If you want an IDE for editing your files, you can do that even if they are hosted within your WSL 2 distro. There are 3 different ways:
Use Visual Studio Code Remote to WSL extension
If your IDE is Visual Studio Code, using Remote to WSL is the best way to continue working on your project. Visual Studio Code architecture is based on a client/server approach where pretty much everything except rendering and input processing is done in a server process, while the UI itself runs in a client process. Remote to WSL leverages that to run the whole server process within WSL while the UI runs as a classic win32 process.
That means that you get the same experience as before, but all your language services, terminals etc. run within WSL.
For more information, see Microsoft’s VS Code Remote to WSL documentation.
Point your IDE to your distro network share
WSL provides a network share for each of your running distros. For example, if I have a project in my Ubuntu distro at `~/wall-e`, I can access it from Windows Explorer (and from any Windows Process) via the special network share `wsl$Ubuntuhomesimonwall-e`.
Run an X11 server on Windows, and run a Linux native IDE
The setup is a bit more complicated, but you always have the possibility to run an X11 server on Windows (VcXsrv, X410,…) and configure your DISPLAY environment variable such that GUI apps on Linux get rendered properly.
Use BuildKit and multi-stage builds
Docker Desktop WSL 2 backend has access to all your CPU cores. To leverage this as much as possible (and also to get access to the latest build features), you should enable BuildKit by default.
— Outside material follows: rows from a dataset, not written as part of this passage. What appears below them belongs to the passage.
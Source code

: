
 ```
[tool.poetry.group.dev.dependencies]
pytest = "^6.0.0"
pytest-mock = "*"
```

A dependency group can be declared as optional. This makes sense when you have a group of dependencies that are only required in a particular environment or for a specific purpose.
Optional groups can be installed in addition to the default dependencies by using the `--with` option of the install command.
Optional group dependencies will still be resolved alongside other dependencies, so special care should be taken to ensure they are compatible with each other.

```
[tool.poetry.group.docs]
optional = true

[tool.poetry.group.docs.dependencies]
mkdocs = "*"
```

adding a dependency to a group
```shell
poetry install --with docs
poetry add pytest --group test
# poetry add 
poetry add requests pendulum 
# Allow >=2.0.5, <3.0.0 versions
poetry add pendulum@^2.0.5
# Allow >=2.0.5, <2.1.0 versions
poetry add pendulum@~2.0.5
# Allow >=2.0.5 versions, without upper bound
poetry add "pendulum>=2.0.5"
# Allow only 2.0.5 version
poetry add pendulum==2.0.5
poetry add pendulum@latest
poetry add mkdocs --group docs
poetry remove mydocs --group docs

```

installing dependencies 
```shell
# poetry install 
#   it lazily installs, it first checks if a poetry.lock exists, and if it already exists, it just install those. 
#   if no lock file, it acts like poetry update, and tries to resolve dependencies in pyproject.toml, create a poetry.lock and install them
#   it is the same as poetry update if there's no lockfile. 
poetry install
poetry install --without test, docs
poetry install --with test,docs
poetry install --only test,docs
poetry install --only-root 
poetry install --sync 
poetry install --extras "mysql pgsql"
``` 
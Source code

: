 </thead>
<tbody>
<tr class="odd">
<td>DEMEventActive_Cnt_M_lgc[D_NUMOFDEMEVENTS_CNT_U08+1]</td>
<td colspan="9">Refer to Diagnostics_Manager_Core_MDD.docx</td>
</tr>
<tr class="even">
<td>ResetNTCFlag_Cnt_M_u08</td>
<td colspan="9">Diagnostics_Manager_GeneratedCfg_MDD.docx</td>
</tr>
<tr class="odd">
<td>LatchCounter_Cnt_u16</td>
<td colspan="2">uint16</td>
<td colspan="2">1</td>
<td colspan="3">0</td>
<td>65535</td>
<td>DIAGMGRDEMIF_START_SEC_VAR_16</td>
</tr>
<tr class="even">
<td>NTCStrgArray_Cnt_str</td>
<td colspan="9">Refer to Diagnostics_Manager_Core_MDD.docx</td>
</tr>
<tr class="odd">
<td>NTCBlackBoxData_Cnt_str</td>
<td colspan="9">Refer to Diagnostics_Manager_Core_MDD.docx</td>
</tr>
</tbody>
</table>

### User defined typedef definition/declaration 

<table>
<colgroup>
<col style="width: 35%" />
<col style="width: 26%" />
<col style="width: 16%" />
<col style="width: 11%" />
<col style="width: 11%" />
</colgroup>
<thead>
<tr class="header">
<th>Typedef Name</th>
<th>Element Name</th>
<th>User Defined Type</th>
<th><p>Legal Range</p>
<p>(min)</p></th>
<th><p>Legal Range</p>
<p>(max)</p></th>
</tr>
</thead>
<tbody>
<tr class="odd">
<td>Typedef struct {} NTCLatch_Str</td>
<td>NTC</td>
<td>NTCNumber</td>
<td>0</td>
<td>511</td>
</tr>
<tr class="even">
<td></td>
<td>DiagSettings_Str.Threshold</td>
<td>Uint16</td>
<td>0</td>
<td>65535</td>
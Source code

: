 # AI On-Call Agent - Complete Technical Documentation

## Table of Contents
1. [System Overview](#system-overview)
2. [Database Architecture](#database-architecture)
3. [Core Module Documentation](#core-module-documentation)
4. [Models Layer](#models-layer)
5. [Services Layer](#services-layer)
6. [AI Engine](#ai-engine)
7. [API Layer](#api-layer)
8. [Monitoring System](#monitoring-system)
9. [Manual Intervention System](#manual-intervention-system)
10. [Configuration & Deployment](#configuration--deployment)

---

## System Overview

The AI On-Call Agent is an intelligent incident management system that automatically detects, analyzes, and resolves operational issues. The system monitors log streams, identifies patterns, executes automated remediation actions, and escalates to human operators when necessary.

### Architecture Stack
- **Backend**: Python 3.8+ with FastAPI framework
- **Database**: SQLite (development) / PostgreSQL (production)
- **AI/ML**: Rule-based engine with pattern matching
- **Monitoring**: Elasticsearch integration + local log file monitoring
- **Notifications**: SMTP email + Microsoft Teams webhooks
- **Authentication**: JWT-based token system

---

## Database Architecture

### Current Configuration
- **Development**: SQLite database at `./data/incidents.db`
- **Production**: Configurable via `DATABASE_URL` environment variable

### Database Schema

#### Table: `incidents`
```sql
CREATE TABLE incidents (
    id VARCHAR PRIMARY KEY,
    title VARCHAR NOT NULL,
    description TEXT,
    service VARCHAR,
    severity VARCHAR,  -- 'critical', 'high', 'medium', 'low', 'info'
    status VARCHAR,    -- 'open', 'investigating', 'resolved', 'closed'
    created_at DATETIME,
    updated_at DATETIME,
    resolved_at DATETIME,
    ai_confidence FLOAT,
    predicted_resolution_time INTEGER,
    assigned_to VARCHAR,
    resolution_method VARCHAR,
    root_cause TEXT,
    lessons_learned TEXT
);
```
The easiest way to do that is to add the following line to your ~/.profile file:
export DOCKER_BUILDKIT=1.
This way, anytime you run docker build, it will run the build with the awesome BuildKit which is capable of running different build stages concurrently.
Use resource limits
Docker Desktop WSL 2 backend can use pretty much all CPU and memory resources on your machine. This is awesome for most cases, but there is a category of workloads where this can cause issues. Indeed, some containers (mainly databases, or caching services) tend to allocate as much memory as they can, and leave other processes (Linux or Win32) starving. Docker provides a way to impose limits in allocatable memory (as well as quotas on CPU usage) by a container. You can find documentation about it here: https://docs.docker.com/config/containers/resource_constraints/.
Reclaim cached memory
WSL 2 automatically reclaims memory when it is freed, to make it available to Windows processes. However, if the kernel decides to keep content in cache (and with Docker, it tends to happen quite a lot), the amount of memory reclaimed might not be sufficient.
To reclaim more memory, after stopping your containers, you can run echo 1 > /proc/sys/vm/drop_caches as root to drop the kernel page cache and make WSL 2 reclaim memory used by its VM.
What next
We are excited for people to use Docker Desktop with WSL 2 and hope that the tips and tricks in this article will help you get the best performance for all of your workloads.